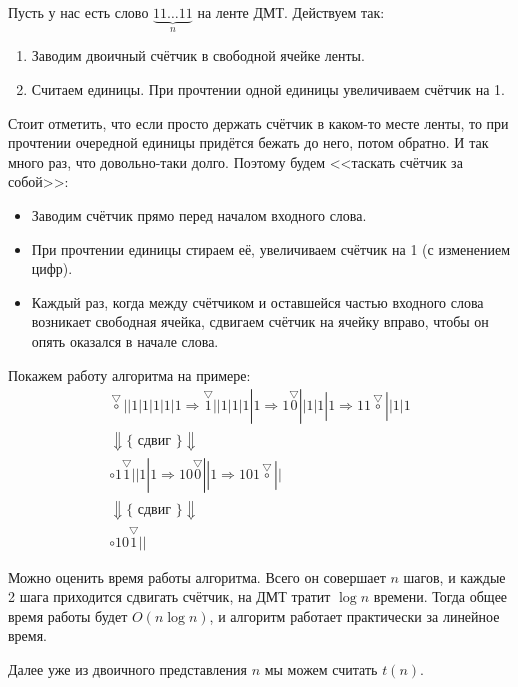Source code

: \documentclass[a4paper,12pt]{article}
\begin{document}
Пусть у нас есть слово $\underbrace{11\ldots11}_{n}$ на ленте ДМТ. Действуем так:
\begin{enumerate}
    \item Заводим двоичный счётчик в свободной ячейке ленты.
    \item Считаем единицы. При прочтении одной единицы увеличиваем счётчик на 1.
\end{enumerate}
Стоит отметить, что если просто держать счётчик в каком-то месте ленты, то при прочтении очередной единицы придётся бежать до него, потом обратно. И так много раз, что довольно-таки долго. Поэтому будем <<таскать счётчик за собой>>:
\begin{itemize}
    \item Заводим счётчик прямо перед началом входного слова.
    \item При прочтении единицы стираем её, увеличиваем счётчик на 1 (с изменением цифр).
    \item Каждый раз, когда между счётчиком и оставшейся частью входного слова возникает свободная ячейка, сдвигаем счётчик на ячейку вправо, чтобы он опять оказался в начале слова.
\end{itemize}
Покажем работу алгоритма на примере:
\begin{gather*}
    \overset{\bigtriangledown}{\circ}||1|1|1|1|1 \Rightarrow \overset{\bigtriangledown}{1}||1|1|1|1\Rightarrow 1\overset{\bigtriangledown}{0}||1|1|1\Rightarrow 11\overset{\bigtriangledown}{\circ}||1|1\\ \Downarrow\{\text{ сдвиг }\}\Downarrow\\
    \circ1\overset{\bigtriangledown}{1}||1|1 \Rightarrow 10\overset{\bigtriangledown}{0}||1 \Rightarrow 101\overset{\bigtriangledown}{\circ}|| \\\Downarrow\{\text{ сдвиг }\}\Downarrow\\ 
    \circ10\overset{\bigtriangledown}{1}||
\end{gather*}

Можно оценить время работы алгоритма. Всего он совершает $n$ шагов, и каждые 2 шага приходится сдвигать счётчик, на ДМТ тратит $\log n $ времени. Тогда общее время работы будет $O(n\log n)$, и алгоритм работает практически за линейное время.

Далее уже из двоичного представления $n$ мы можем считать $t(n)$.
\end{document}
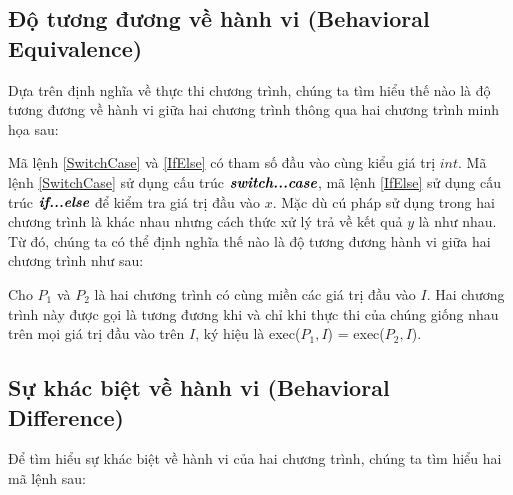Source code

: \subsection{Độ tương đương về hành vi (Behavioral Equivalence)}

Dựa trên định nghĩa về thực thi chương trình, chúng ta tìm hiểu thế nào là độ tương đương về hành vi giữa hai chương trình thông qua hai chương trình minh họa sau:

\begin{minipage}[t]{0.45\linewidth}
	
\end{minipage}%
\hfill\vrule\hfill
\begin{minipage}[t]{0.45\linewidth}
	
\end{minipage}%

Mã lệnh \ref{SwitchCase} và \ref{IfElse} có tham số đầu vào cùng kiểu giá trị $int$. Mã lệnh \ref{SwitchCase} sử dụng cấu trúc $\textit{\textbf{switch...case}}$, mã lệnh \ref{IfElse} sử dụng cấu trúc $\textit{\textbf{if...else}}$ để kiểm tra giá trị đầu vào $x$. Mặc dù cú pháp sử dụng trong hai chương trình là khác nhau nhưng cách thức xử lý trả về kết quả $y$ là như nhau. Từ đó, chúng ta có thể định nghĩa thế nào là độ tương đương hành vi giữa hai chương trình như sau:

\begin{definition}
 Cho $P_{1}$ và $P_{2}$ là hai chương trình có cùng miền các giá trị đầu vào $I$. Hai chương trình này được gọi là tương đương khi và chỉ khi thực thi của chúng giống nhau trên mọi giá trị đầu vào trên $I$, ký hiệu là exec($P_{1}, I$) = exec($P_{2}, I$). 
\end{definition}	
	
\subsection{Sự khác biệt về hành vi (Behavioral Difference)}
Để tìm hiểu sự khác biệt về hành vi của hai chương trình, chúng ta tìm hiểu hai mã lệnh sau:

\begin{minipage}[t]{0.45\linewidth}
	
\end{minipage}%
\hfill\vrule\hfill
\begin{minipage}[t]{0.45\linewidth}
	
\end{minipage}%


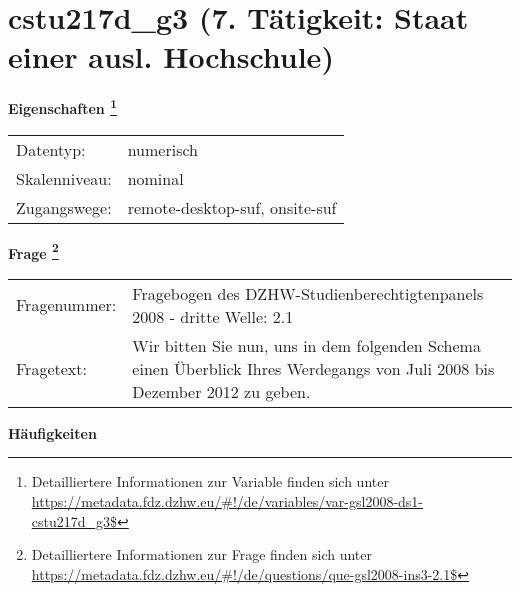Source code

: 
    \setcounter{footnote}{0}

    \vspace*{-1.8cm}
	\section{cstu217d\_g3 (7. Tätigkeit: Staat einer ausl. Hochschule)}
	\label{section:cstu217d_g3}



    \vspace*{0.5cm}
    \noindent\textbf{Eigenschaften
	\footnote{Detailliertere Informationen zur Variable finden sich unter
		\url{https://metadata.fdz.dzhw.eu/\#!/de/variables/var-gsl2008-ds1-cstu217d_g3$}}}\\
	\begin{tabularx}{\hsize}{@{}lX}
	Datentyp: & numerisch \\
	Skalenniveau: & nominal \\
	Zugangswege: &
	  remote-desktop-suf, 
	  onsite-suf
 \\
    \end{tabularx}



				\vspace*{0.5cm}
                \noindent\textbf{Frage
	                \footnote{Detailliertere Informationen zur Frage finden sich unter
		              \url{https://metadata.fdz.dzhw.eu/\#!/de/questions/que-gsl2008-ins3-2.1$}}}\\
				\begin{tabularx}{\hsize}{@{}lX}
					Fragenummer: &
					  Fragebogen des DZHW-Studienberechtigtenpanels 2008 - dritte Welle:
					  2.1
 \\
					Fragetext: & Wir bitten Sie nun, uns in dem folgenden Schema einen Überblick Ihres Werdegangs von Juli 2008 bis Dezember 2012 zu geben. \\
				\end{tabularx}





        		\vspace*{0.5cm}
                \noindent\textbf{Häufigkeiten}

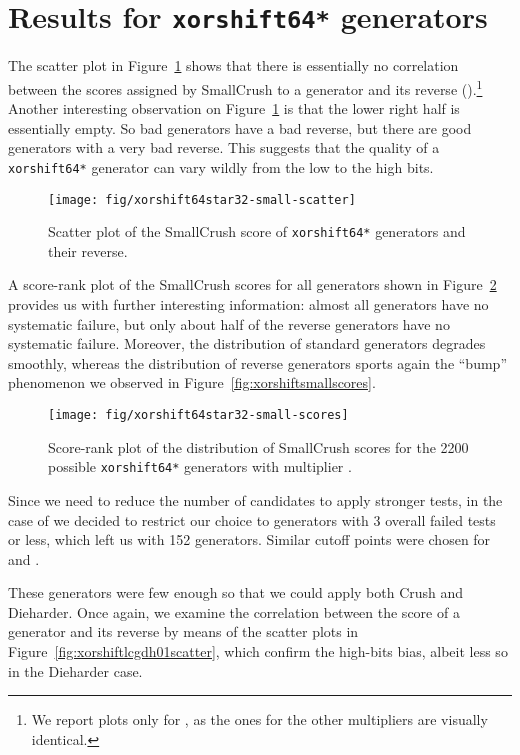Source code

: \documentclass{acmsmalltr}
\newcommand{\xorshifts}[1][]{\texttt{xorshift#1*}\xspace}
\begin{document}
\section{Results for \xorshifts[64] generators}
\label{sec:resxorshifts}

The scatter plot in Figure~\ref{fig:xorshiftlcgcombscatter} shows that there is
essentially no correlation between the scores assigned by SmallCrush to a
generator and its reverse ().\footnote{We report
plots only for , as the ones for the other multipliers are visually identical.}
Another interesting observation on Figure~\ref{fig:xorshiftlcgcombscatter} is
that the lower right half is essentially empty. So bad generators have a bad
reverse, but there are good generators with a very bad reverse. This suggests
that the quality of a \xorshifts[64] generator can vary wildly from the low to the high bits.

\begin{figure}
\centering
\texttt{[image: fig/xorshift64star32-small-scatter]}
\caption{\label{fig:xorshiftlcgcombscatter}Scatter plot of the SmallCrush score
of \xorshifts[64] generators and their reverse.}
\end{figure}

A score-rank plot of the SmallCrush scores for all generators shown in
Figure~\ref{fig:xorshiftlcgsmallscores} provides us with further interesting
information: almost all generators have no systematic failure, but only about
half of the reverse generators have no systematic failure. Moreover, the
distribution of standard generators degrades smoothly, whereas the distribution
of reverse generators sports again the ``bump'' phenomenon we observed in
Figure~\ref{fig:xorshiftsmallscores}.

\begin{figure}
\centering
\texttt{[image: fig/xorshift64star32-small-scores]}
\caption{\label{fig:xorshiftlcgsmallscores}Score-rank plot of the distribution of SmallCrush scores for the 2200
possible \xorshifts[64] generators with multiplier .}
\end{figure}



Since we need to reduce the number of candidates to apply stronger tests, in the case of  we
decided to restrict our choice to generators with 3 overall failed tests or
less, which left us with 152 generators. Similar cutoff points were chosen for
 and .

These generators were few enough so that we could apply both Crush and
Dieharder. Once again, we examine the correlation between the score of a generator
and its reverse by means of the scatter plots in Figure~\ref{fig:xorshiftlcgdh01scatter},
which confirm the high-bits bias, albeit less so in the Dieharder case.
\end{document}
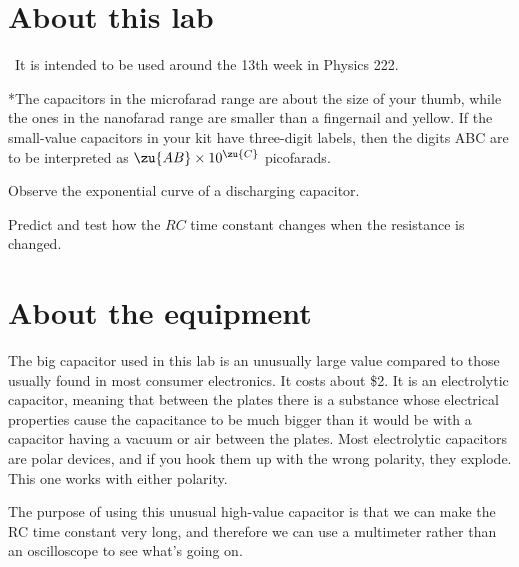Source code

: \renewcommand\thechapter{c2.13a}
\label{lab:rc-circuits}

\section*{About this lab}

\covid\ 
It is intended to be used around the 13th week in Physics 222.

\apparatus
{}

*The capacitors in the microfarad range are about the size of
your thumb, while the ones in the nanofarad range are smaller
than a fingernail and yellow.
If the small-value capacitors in your kit have three-digit labels,
then the digits ABC are to be interpreted as $\zu{AB}\times10^\zu{C}$
picofarads.

\begin{goals}

\item[] Observe the exponential curve of a discharging capacitor.

\item[] Predict and test how the $RC$ time constant changes when the resistance is changed.
\end{goals}

\section*{About the equipment}

The big capacitor used in this lab is an unusually large value compared to those usually found
in most consumer electronics. It costs about \$2. It is an electrolytic capacitor, meaning that
between the plates there is a substance whose electrical properties cause the capacitance to
be much bigger than it would be with a capacitor having a vacuum or air between the plates.
Most electrolytic capacitors are polar devices, and if you hook them up with the wrong polarity,
they explode. This one works with either polarity.

The purpose of using this unusual high-value capacitor is that we can make the RC time constant
very long, and therefore we can use a multimeter rather than an oscilloscope to see what's going
on.


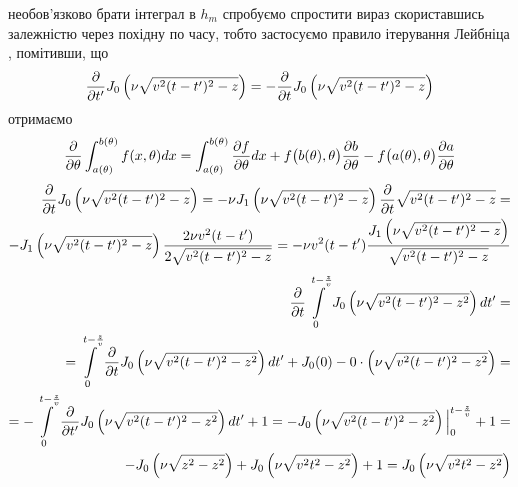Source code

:необов'язково брати інтеграл в $ h_m $ спробуємо спростити вираз 
скориставшись залежністю через похідну по часу, тобто застосуємо 
правило ітерування Лейбніца \cite{imp:Flanders1973}, помітивши, що
%
\begin{equation*} \begin{aligned}
\frac{\partial }{\partial t'} J_0 \left( \nu \sqrt{v^2 (t-t')^2 - z} \right) =
- \frac{\partial }{\partial t} J_0 \left( \nu \sqrt{v^2 (t-t')^2 - z} \right) 
\end{aligned} \end{equation*}
%
отримаємо
%
\textcolor{blue} { \begin{equation*} \begin{aligned}
\frac{\partial }{\partial \theta} \int_{a(\theta)}^{b(\theta)} f(x,\theta) dx = 
\int_{a(\theta)}^{b(\theta)} \frac{\partial f}{\partial \theta} dx + 
f\big( b(\theta), \theta \big) \frac{\partial b}{\partial \theta} -
f\big( a(\theta), \theta \big) \frac{\partial a}{\partial \theta}
\end{aligned} \end{equation*} }
%
\textcolor{blue} { \begin{equation*} \begin{aligned}
\frac{\partial }{\partial t} J_0 \left( \nu \sqrt{v^2 (t-t')^2 - z} \right) = 
- \nu J_1 \left( \nu \sqrt{v^2 (t-t')^2 - z} \right) 
\frac{\partial }{\partial t} \sqrt{v^2 (t-t')^2 - z} = \\
-  J_1 \left( \nu \sqrt{v^2 (t-t')^2 - z} \right)
\frac{2 \nu v^2 (t-t')}{2 \sqrt{v^2 (t-t')^2 - z}} = - \nu v^2 (t-t') 
\frac{J_1 \left( \nu \sqrt{v^2 (t-t')^2 - z} \right)}
     {\sqrt{v^2 (t-t')^2 - z}}
\end{aligned} \end{equation*} }
%
\textcolor{blue} { \begin{equation*} \begin{aligned}
\frac{\partial }{\partial t} \int \limits_{0}^{t - \frac{z}{v}} 
J_0 \left( \nu \sqrt{v^2 (t-t')^2 - z^2} \right) dt' = \\
= \int \limits_{0}^{t - \frac{z}{v}} 
\frac{\partial }{\partial t} J_0 \left( \nu \sqrt{v^2 (t-t')^2 - z^2} \right) dt' +
J_0 (0) - 0 \cdot \left( \nu \sqrt{v^2 (t-t')^2 - z^2} \right) = \\
= - \int \limits_{0}^{t - \frac{z}{v}} 
\frac{\partial }{\partial t'} J_0 \left( \nu \sqrt{v^2 (t-t')^2 - z^2} \right) dt' + 1 =
- \Big. J_0 \left( \nu \sqrt{v^2 (t-t')^2 - z^2} \right) \Big|_{0}^{t - \frac{z}{v}} + 1 = \\
- J_0 \left( \nu \sqrt{z^2 - z^2} \right) + J_0 \left( \nu \sqrt{v^2 t^2 - z^2} \right) + 1 = 
J_0 \left( \nu \sqrt{v^2 t^2 - z^2} \right)
\end{aligned} \end{equation*} }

* * *

YOUR GOAL. Taking the entries above, copy word for word the lines from the one with "Fragebogen des DZHW-Studienberechtigtenpanels" up to and including the one with "The scatter plot in", without any picture.

WRITTEN SOLUTION.
					  Fragebogen des DZHW-Studienberechtigtenpanels 2008 - dritte Welle:
					  2.1
 \\
					Fragetext: & Wir bitten Sie nun, uns in dem folgenden Schema einen Überblick Ihres Werdegangs von Juli 2008 bis Dezember 2012 zu geben. \\
				\end{tabularx}





        		\vspace*{0.5cm}
                \noindent\textbf{Häufigkeiten}

Source code

: \documentclass{acmsmalltr}
\newcommand{\xorshifts}[1][]{\texttt{xorshift#1*}\xspace}
\begin{document}
\section{Results for \xorshifts[64] generators}
\label{sec:resxorshifts}

The scatter plot in Figure~\ref{fig:xorshiftlcgcombscatter} shows that there is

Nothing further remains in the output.